Task to complete:
Reproduce the data below in full. Nothing should differ from the original.
### Exercise data
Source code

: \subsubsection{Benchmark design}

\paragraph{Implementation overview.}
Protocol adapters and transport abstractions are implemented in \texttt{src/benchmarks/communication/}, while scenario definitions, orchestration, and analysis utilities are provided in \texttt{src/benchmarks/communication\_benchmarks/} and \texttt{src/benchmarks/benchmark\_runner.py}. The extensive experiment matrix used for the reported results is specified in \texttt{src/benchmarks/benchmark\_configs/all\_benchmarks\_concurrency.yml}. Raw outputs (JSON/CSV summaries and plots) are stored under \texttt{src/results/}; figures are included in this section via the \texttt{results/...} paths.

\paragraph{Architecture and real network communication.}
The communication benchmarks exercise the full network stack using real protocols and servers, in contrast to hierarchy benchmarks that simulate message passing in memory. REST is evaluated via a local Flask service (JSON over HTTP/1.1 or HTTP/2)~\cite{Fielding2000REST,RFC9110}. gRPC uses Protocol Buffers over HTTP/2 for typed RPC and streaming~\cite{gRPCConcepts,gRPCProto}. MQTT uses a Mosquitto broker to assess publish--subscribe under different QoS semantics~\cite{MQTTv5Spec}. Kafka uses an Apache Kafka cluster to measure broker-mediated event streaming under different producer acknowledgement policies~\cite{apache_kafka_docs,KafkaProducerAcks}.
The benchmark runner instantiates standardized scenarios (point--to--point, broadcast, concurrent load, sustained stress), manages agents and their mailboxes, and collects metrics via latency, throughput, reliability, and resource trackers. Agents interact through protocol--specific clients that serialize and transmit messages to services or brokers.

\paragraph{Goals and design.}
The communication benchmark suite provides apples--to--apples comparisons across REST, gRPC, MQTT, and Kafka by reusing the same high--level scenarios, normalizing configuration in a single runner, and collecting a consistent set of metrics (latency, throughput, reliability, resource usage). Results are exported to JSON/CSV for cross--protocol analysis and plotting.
######
Written response:
Source code

: \subsubsection{Benchmark design}

\paragraph{Implementation overview.}
Protocol adapters and transport abstractions are implemented in \texttt{src/benchmarks/communication/}, while scenario definitions, orchestration, and analysis utilities are provided in \texttt{src/benchmarks/communication\_benchmarks/} and \texttt{src/benchmarks/benchmark\_runner.py}. The extensive experiment matrix used for the reported results is specified in \texttt{src/benchmarks/benchmark\_configs/all\_benchmarks\_concurrency.yml}. Raw outputs (JSON/CSV summaries and plots) are stored under \texttt{src/results/}; figures are included in this section via the \texttt{results/...} paths.

\paragraph{Architecture and real network communication.}
The communication benchmarks exercise the full network stack using real protocols and servers, in contrast to hierarchy benchmarks that simulate message passing in memory. REST is evaluated via a local Flask service (JSON over HTTP/1.1 or HTTP/2)~\cite{Fielding2000REST,RFC9110}. gRPC uses Protocol Buffers over HTTP/2 for typed RPC and streaming~\cite{gRPCConcepts,gRPCProto}. MQTT uses a Mosquitto broker to assess publish--subscribe under different QoS semantics~\cite{MQTTv5Spec}. Kafka uses an Apache Kafka cluster to measure broker-mediated event streaming under different producer acknowledgement policies~\cite{apache_kafka_docs,KafkaProducerAcks}.
The benchmark runner instantiates standardized scenarios (point--to--point, broadcast, concurrent load, sustained stress), manages agents and their mailboxes, and collects metrics via latency, throughput, reliability, and resource trackers. Agents interact through protocol--specific clients that serialize and transmit messages to services or brokers.

\paragraph{Goals and design.}
The communication benchmark suite provides apples--to--apples comparisons across REST, gRPC, MQTT, and Kafka by reusing the same high--level scenarios, normalizing configuration in a single runner, and collecting a consistent set of metrics (latency, throughput, reliability, resource usage). Results are exported to JSON/CSV for cross--protocol analysis and plotting.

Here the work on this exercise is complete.